> _YOUR OBJECTIVE_
Reproduce the lines below exactly, starting at the one containing "For convenience, we would" and stopping at the final line.

> _INFORMATION GIVEN_
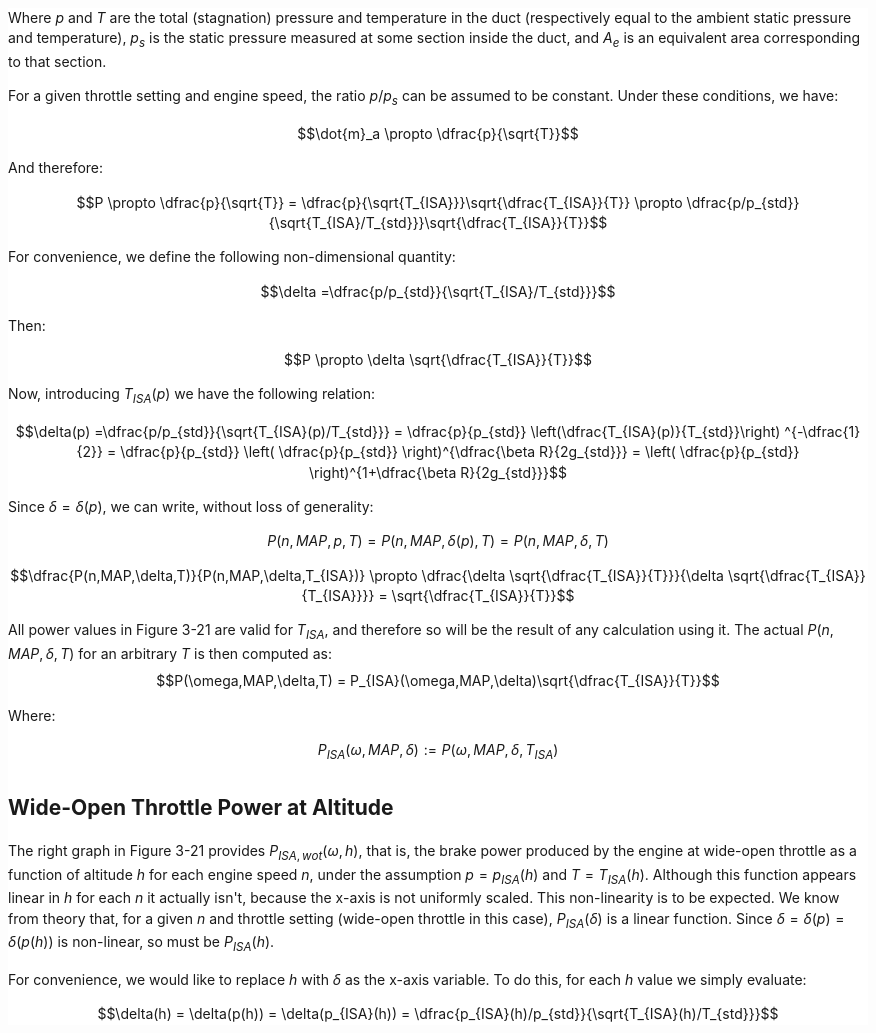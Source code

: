 Where $p$ and $T$ are the total (stagnation) pressure and temperature in the duct (respectively equal to the ambient static pressure and temperature), $p_s$ is the static pressure measured at some section inside the duct, and $A_e$ is an equivalent area corresponding to that section.

For a given throttle setting and engine speed, the ratio $p/p_s$ can be assumed to be constant. Under these conditions, we have:

$$\dot{m}_a \propto \dfrac{p}{\sqrt{T}}$$

And therefore:

$$P \propto \dfrac{p}{\sqrt{T}} = \dfrac{p}{\sqrt{T_{ISA}}}\sqrt{\dfrac{T_{ISA}}{T}} \propto \dfrac{p/p_{std}}{\sqrt{T_{ISA}/T_{std}}}\sqrt{\dfrac{T_{ISA}}{T}}$$

For convenience, we define the following non-dimensional quantity:

$$\delta =\dfrac{p/p_{std}}{\sqrt{T_{ISA}/T_{std}}}$$

Then:

$$P \propto  \delta \sqrt{\dfrac{T_{ISA}}{T}}$$

Now, introducing $T_{ISA}(p)$ we have the following relation:

$$\delta(p) =\dfrac{p/p_{std}}{\sqrt{T_{ISA}(p)/T_{std}}} = \dfrac{p}{p_{std}} \left(\dfrac{T_{ISA}(p)}{T_{std}}\right) ^{-\dfrac{1}{2}} = \dfrac{p}{p_{std}} \left( \dfrac{p}{p_{std}} \right)^{\dfrac{\beta R}{2g_{std}}} = \left( \dfrac{p}{p_{std}} \right)^{1+\dfrac{\beta R}{2g_{std}}}$$

Since $\delta = \delta(p)$, we can write, without loss of generality:

$$P(n,MAP,p,T) =P(n,MAP,\delta(p),T) = P(n, MAP, \delta, T)$$

$$\dfrac{P(n,MAP,\delta,T)}{P(n,MAP,\delta,T_{ISA})} \propto
\dfrac{\delta \sqrt{\dfrac{T_{ISA}}{T}}}{\delta \sqrt{\dfrac{T_{ISA}}{T_{ISA}}}} = \sqrt{\dfrac{T_{ISA}}{T}}$$

All power values in Figure 3-21 are valid for $T_{ISA}$, and therefore so will be the result of any calculation using it. The actual $P(n,MAP,\delta,T)$ for an arbitrary $T$ is then computed as:
$$P(\omega,MAP,\delta,T) = P_{ISA}(\omega,MAP,\delta)\sqrt{\dfrac{T_{ISA}}{T}}$$

Where:

$$P_{ISA}(\omega, MAP, \delta) := P(\omega, MAP, \delta, T_{ISA})$$

## Wide-Open Throttle Power at Altitude
The right graph in Figure 3-21 provides $P_{ISA,wot}(\omega,h)$, that is, the brake power produced by the engine at wide-open throttle as a function of altitude $h$ for each engine speed $n$, under the assumption $p = p_{ISA}(h)$ and $T = T_{ISA}(h)$. Although this function appears linear in $h$ for each $n$ it actually isn't, because the x-axis is not uniformly scaled. This non-linearity is to be expected. We know from theory that, for a given $n$ and throttle setting (wide-open throttle in this case), $P_{ISA}(\delta)$ is a linear function. Since $\delta = \delta(p) = \delta(p(h))$ is non-linear, so must be $P_{ISA}(h)$.

For convenience, we would like to replace $h$ with $\delta$ as the x-axis variable. To do this, for each $h$ value we simply evaluate:

$$\delta(h) = \delta(p(h)) = \delta(p_{ISA}(h)) = \dfrac{p_{ISA}(h)/p_{std}}{\sqrt{T_{ISA}(h)/T_{std}}}$$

> _RESPONSE AREA_
For convenience, we would like to replace $h$ with $\delta$ as the x-axis variable. To do this, for each $h$ value we simply evaluate:

$$\delta(h) = \delta(p(h)) = \delta(p_{ISA}(h)) = \dfrac{p_{ISA}(h)/p_{std}}{\sqrt{T_{ISA}(h)/T_{std}}}$$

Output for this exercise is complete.